▸ **To do**
Leave the pictures out and write out exactly the lines from the top of the entries through the line containing "## **1。Spring 和 Java**".

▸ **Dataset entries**
☆ ☆ ☆ ☆

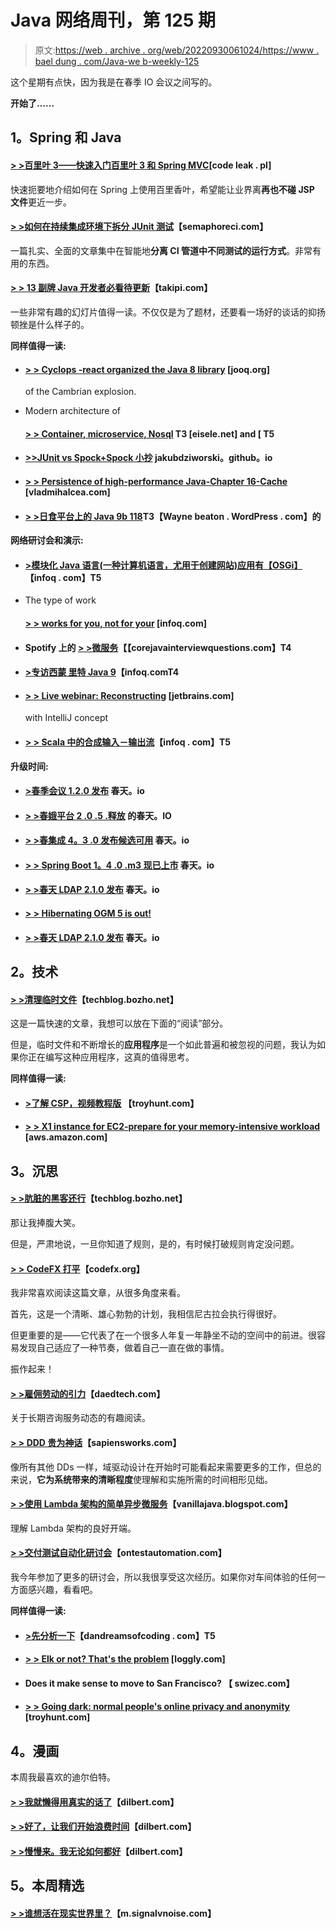 # Java 网络周刊，第 125 期

> 原文:[https://web . archive . org/web/20220930061024/https://www . bael dung . com/Java-we b-weekly-125](https://web.archive.org/web/20220930061024/https://www.baeldung.com/java-web-weekly-125)

这个星期有点快，因为我是在春季 IO 会议之间写的。

**开始了……**

## **1。Spring 和 Java**

#### **[> >百里叶 3——快速入门百里叶 3 和 Spring MVC](https://web.archive.org/web/20220810180716/http://blog.codeleak.pl/2016/05/thymeleaf-3-get-started-quickly-with.html)**[code leak . pl]

快速扼要地介绍如何在 Spring 上使用百里香叶，希望能让业界离**再也不碰 JSP 文件**更近一步。

#### **[> >如何在持续集成环境下拆分 JUnit 测试](https://web.archive.org/web/20220810180716/https://semaphoreci.com/community/tutorials/how-to-split-junit-tests-in-a-continuous-integration-environment)**【semaphoreci.com】

一篇扎实、全面的文章集中在智能地**分离 CI 管道中不同测试的运行方式**。非常有用的东西。

#### **[> > 13 副牌 Java 开发者必看待更新](https://web.archive.org/web/20220810180716/http://blog.takipi.com/13-decks-java-developers-must-see-to-stay-updated/)**【takipi.com】

一些非常有趣的幻灯片值得一读。不仅仅是为了题材，还要看一场好的谈话的抑扬顿挫是什么样子的。

**同样值得一读:**

*   #### **[> > Cyclops -react organized the Java 8 library](https://web.archive.org/web/20220810180716/https://blog.jooq.org/2016/05/12/cyclops-react-organises-the-cambrian-explosion-of-java-8-libraries/)** [jooq.org]

    of the Cambrian explosion.
*   Modern architecture of

    #### **[> > Container, microservice, Nosql](https://web.archive.org/web/20220810180716/http://blog.eisele.net/2016/05/modern-architecture-with-containers-microservices-and-nosql.html) T3 [eisele.net] and [ T5**

*   #### **[>>JUnit vs Spock+Spock 小抄](https://web.archive.org/web/20220810180716/https://jakubdziworski.github.io/java/groovy/spock/2016/05/14/spock-cheatsheet.html)** jakubdziworski。github。io

*   #### **[> > Persistence of high-performance Java-Chapter 16-Cache](https://web.archive.org/web/20220810180716/https://vladmihalcea.com/2016/05/16/high-performance-java-persistence-chapter-16-caching/)** [vladmihalcea.com]

*   #### **[> >日食平台上的 Java 9b 118](https://web.archive.org/web/20220810180716/https://waynebeaton.wordpress.com/2016/05/18/eclipse-platform-on-java-9-b118/)T3【Wayne beaton . WordPress . com】的**

**网络研讨会和演示:**

*   #### **[>模块化 Java 语言(一种计算机语言，尤用于创建网站)应用有【OSGi】](https://web.archive.org/web/20220810180716/https://www.infoq.com/presentations/jvm-osgi)**【infoq . com】T5

*   The type of work

    #### **[> > works for you, not for your](https://web.archive.org/web/20220810180716/https://www.infoq.com/presentations/scala-patterns-types)** [infoq.com]

*   #### Spotify 上的 **[> >微服务](https://web.archive.org/web/20220810180716/http://www.corejavainterviewquestions.com/microservices-at-spotify/)【【corejavainterviewquestions.com】T4**

*   #### **[>专访西蒙 里特 Java 9](https://web.archive.org/web/20220810180716/https://www.infoq.com/interviews/simon-ritter-java9)【infoq.comT4**

*   #### **[> > Live webinar: Reconstructing](https://web.archive.org/web/20220810180716/http://blog.jetbrains.com/idea/2016/05/live-webinar-refactoring-with-intellij-idea/)** [jetbrains.com]

    with IntelliJ concept
*   #### **[> > Scala 中的合成输入－输出流](https://web.archive.org/web/20220810180716/https://www.infoq.com/presentations/funnel-distributed-monitoring)**【infoq . com】T5

**升级时间:**

*   #### **[>春季会议 1.2.0 发布](https://web.archive.org/web/20220810180716/https://spring.io/blog/2016/05/12/spring-session-1-2-0-released)** 春天。io

*   #### **[> >春娥平台 2 .0 .5 .释放](https://web.archive.org/web/20220810180716/https://spring.io/blog/2016/05/13/spring-io-platform-2-0-5-release)** 的春天。IO

*   #### **[> >春集成 4。3 .0 发布候选可用](https://web.archive.org/web/20220810180716/https://spring.io/blog/2016/05/12/spring-integration-4-3-0-release-candidate-available)** 春天。io

*   #### **[> > Spring Boot 1。4 .0 .m3 现已上市](https://web.archive.org/web/20220810180716/https://spring.io/blog/2016/05/17/spring-boot-1-4-0-m3-available-now)** 春天。io

*   #### **[> >春天 LDAP 2.1.0 发布](https://web.archive.org/web/20220810180716/https://spring.io/blog/2016/05/17/spring-ldap-2-1-0-released)** 春天。io

*   #### **[> > Hibernating OGM 5 is out!](https://web.archive.org/web/20220810180716/http://in.relation.to/2016/05/17/hibernate-ogm-5-is-out/)**

*   #### **[> >春天 LDAP 2.1.0 发布](https://web.archive.org/web/20220810180716/https://spring.io/blog/2016/05/17/spring-ldap-2-1-0-released)** 春天。io

## **2。技术**

#### **[> >清理临时文件](https://web.archive.org/web/20220810180716/http://techblog.bozho.net/cleanup-temp-files/)**【techblog.bozho.net】

这是一篇快速的文章，我想可以放在下面的“阅读”部分。

但是，临时文件和不断增长的**应用程序**是一个如此普遍和被忽视的问题，我认为如果你正在编写这种应用程序，这真的值得思考。

**同样值得一读:**

*   #### **[>了解 CSP，视频教程版](https://web.archive.org/web/20220810180716/https://www.troyhunt.com/understanding-csp-the-video-tutorial-edition/)** 【troyhunt.com】

*   #### **[> > X1 instance for EC2-prepare for your memory-intensive workload](https://web.archive.org/web/20220810180716/https://aws.amazon.com/blogs/aws/x1-instances-for-ec2-ready-for-your-memory-intensive-workloads/)** [aws.amazon.com]

## **3。沉思**

#### **[> >肮脏的黑客还行](https://web.archive.org/web/20220810180716/http://techblog.bozho.net/dirty-hacks-are-ok/)**【techblog.bozho.net】

那让我捧腹大笑。

但是，严肃地说，一旦你知道了规则，是的，有时候打破规则肯定没问题。

#### **[> > CodeFX 打平](https://web.archive.org/web/20220810180716/http://blog.codefx.org/meta/codefx-levels-up/)**【codefx.org】

我非常喜欢阅读这篇文章，从很多角度来看。

首先，这是一个清晰、雄心勃勃的计划，我相信尼古拉会执行得很好。

但更重要的是——它代表了在一个很多人年复一年静坐不动的空间中的前进。很容易发现自己适应了一种节奏，做着自己一直在做的事情。

振作起来！

#### **[> >雇佣劳动的引力](https://web.archive.org/web/20220810180716/http://www.daedtech.com/the-gravitational-force-of-wage-labor/)**【daedtech.com】

关于长期咨询服务动态的有趣阅读。

#### **[> > DDD 贵为神话](https://web.archive.org/web/20220810180716/http://blog.sapiensworks.com/post/2016/05/12/ddd-is-expensive-myth)**【sapiensworks.com】

像所有其他 DDs 一样，域驱动设计在开始时可能看起来需要更多的工作，但总的来说，**它为系统带来的清晰程度**使理解和实施所需的时间相形见绌。

#### **[> >使用 Lambda 架构的简单异步微服务](https://web.archive.org/web/20220810180716/https://vanilla-java.github.io/2016/05/16/Simple-Asynchronous-Microservices-using-Lambda-Architecture.html)**【vanillajava.blogspot.com】

理解 Lambda 架构的良好开端。

#### **[> >交付测试自动化研讨会](https://web.archive.org/web/20220810180716/http://www.ontestautomation.com/lessons-learned-from-delivering-a-test-automation-workshop/)**【ontestautomation.com】

我今年参加了更多的研讨会，所以我很享受这次经历。如果你对车间体验的任何一方面感兴趣，看看吧。

**同样值得一读:**

*   #### **[>先分析一下](https://web.archive.org/web/20220810180716/https://dandreamsofcoding.com/2016/05/16/analytics-first/)**【dandreamsofcoding . com】T5

*   #### [**> > Elk or not? That's the problem**](https://web.archive.org/web/20220810180716/https://www.loggly.com/blog/to-elk-or-not-to-elk-that-is-the-question/) [loggly.com]

*   #### Does it make sense to move to San Francisco? 【 swizec.com】

*   #### **[> > Going dark: normal people's online privacy and anonymity](https://web.archive.org/web/20220810180716/https://www.troyhunt.com/going-dark-online-privacy-and-anonymity-for-normal-people/)** [troyhunt.com]

## **4。漫画**

本周我最喜欢的迪尔伯特。

#### **[> >我就懒得用真实的话了](https://web.archive.org/web/20220810180716/http://dilbert.com/strip/2012-05-15)**【dilbert.com】

#### **[> >好了，让我们开始浪费时间](https://web.archive.org/web/20220810180716/http://dilbert.com/strip/2012-05-16)**【dilbert.com】

#### **[> >慢慢来。我无论如何都好](https://web.archive.org/web/20220810180716/http://dilbert.com/strip/2012-05-18)**【dilbert.com】

## **5。本周精选**

#### **[> >谁想活在现实世界里？](https://web.archive.org/web/20220810180716/https://m.signalvnoise.com/who-wants-to-live-in-the-real-world-f1add5469e4b#.6g9g61szf)**【m.signalvnoise.com】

☆ ☆ ☆ ☆

▸ **Answer for the task**
 # Java 网络周刊，第 125 期

> 原文:[https://web . archive . org/web/20220930061024/https://www . bael dung . com/Java-we b-weekly-125](https://web.archive.org/web/20220930061024/https://www.baeldung.com/java-web-weekly-125)

这个星期有点快，因为我是在春季 IO 会议之间写的。

**开始了……**

## **1。Spring 和 Java**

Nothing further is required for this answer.